──────── PROVIDED RECORDS ────────

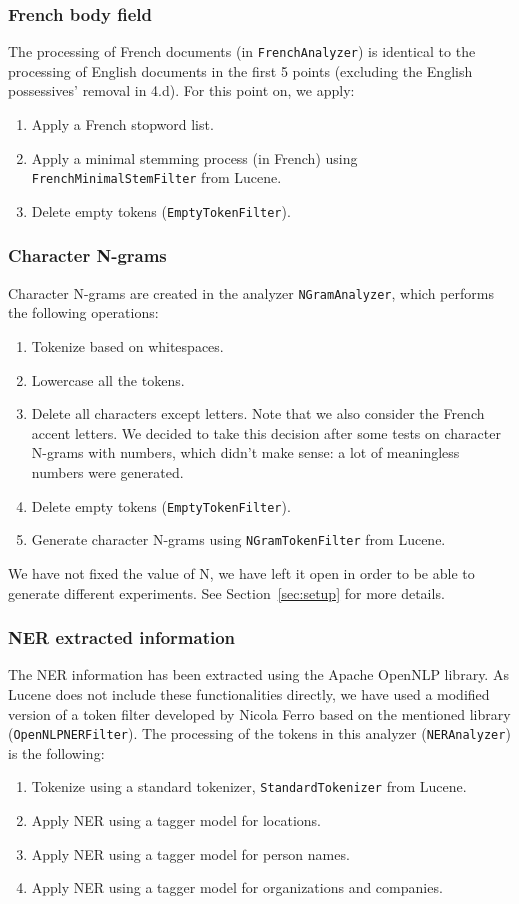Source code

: \subsubsection{French body field}
The processing of French documents (in \texttt{FrenchAnalyzer}) is identical to the processing of English documents in
the first 5 points (excluding the English possessives' removal in 4.d).
For this point on, we apply:
\begin{enumerate}[start=6]
    \item Apply a French stopword list\cite{stopword_french}.
    \item Apply a minimal stemming process (in French) using \texttt{FrenchMinimalStemFilter} from Lucene.
    \item Delete empty tokens (\texttt{EmptyTokenFilter}).
\end{enumerate}

\subsubsection{Character N-grams}
Character N-grams are created in the analyzer \texttt{NGramAnalyzer}, which performs the following operations:
\begin{enumerate}
    \item Tokenize based on whitespaces.
    \item Lowercase all the tokens.
    \item Delete all characters except letters.
    Note that we also consider the French accent letters.
    We decided to take this decision after some tests on character N-grams with numbers, which didn't make sense: a lot of meaningless numbers were generated.
    \item Delete empty tokens (\texttt{EmptyTokenFilter}).
    \item Generate character N-grams using \texttt{NGramTokenFilter} from Lucene.
\end{enumerate}
We have not fixed the value of N, we have left it open in order to be able to generate different experiments.
See Section~\ref{sec:setup} for more details.

\subsubsection{NER extracted information}
The NER information has been extracted using the Apache OpenNLP\cite{ApacheOpenNLP} library.
As Lucene does not include these functionalities directly, we have used a modified version of a token filter developed by Nicola Ferro based on the mentioned library (\texttt{OpenNLPNERFilter}).
The processing of the tokens in this analyzer (\texttt{NERAnalyzer}) is the following:
\begin{enumerate}
    \item Tokenize using a standard tokenizer, \texttt{StandardTokenizer} from Lucene.
    \item Apply NER using a tagger model for locations.
    \item Apply NER using a tagger model for person names.
    \item Apply NER using a tagger model for organizations and companies.
\end{enumerate}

────────

**WHAT TO WORK ON:**
Nothing but an exact copy belongs in the answer: the lines from the top of the records through the line containing "model for locations.", minus the pictures.

**THE COMPLETED TASK:**
Source code

: \subsubsection{French body field}
The processing of French documents (in \texttt{FrenchAnalyzer}) is identical to the processing of English documents in
the first 5 points (excluding the English possessives' removal in 4.d).
For this point on, we apply:
\begin{enumerate}[start=6]
    \item Apply a French stopword list\cite{stopword_french}.
    \item Apply a minimal stemming process (in French) using \texttt{FrenchMinimalStemFilter} from Lucene.
    \item Delete empty tokens (\texttt{EmptyTokenFilter}).
\end{enumerate}

\subsubsection{Character N-grams}
Character N-grams are created in the analyzer \texttt{NGramAnalyzer}, which performs the following operations:
\begin{enumerate}
    \item Tokenize based on whitespaces.
    \item Lowercase all the tokens.
    \item Delete all characters except letters.
    Note that we also consider the French accent letters.
    We decided to take this decision after some tests on character N-grams with numbers, which didn't make sense: a lot of meaningless numbers were generated.
    \item Delete empty tokens (\texttt{EmptyTokenFilter}).
    \item Generate character N-grams using \texttt{NGramTokenFilter} from Lucene.
\end{enumerate}
We have not fixed the value of N, we have left it open in order to be able to generate different experiments.
See Section~\ref{sec:setup} for more details.

\subsubsection{NER extracted information}
The NER information has been extracted using the Apache OpenNLP\cite{ApacheOpenNLP} library.
As Lucene does not include these functionalities directly, we have used a modified version of a token filter developed by Nicola Ferro based on the mentioned library (\texttt{OpenNLPNERFilter}).
The processing of the tokens in this analyzer (\texttt{NERAnalyzer}) is the following:
\begin{enumerate}
    \item Tokenize using a standard tokenizer, \texttt{StandardTokenizer} from Lucene.
    \item Apply NER using a tagger model for locations.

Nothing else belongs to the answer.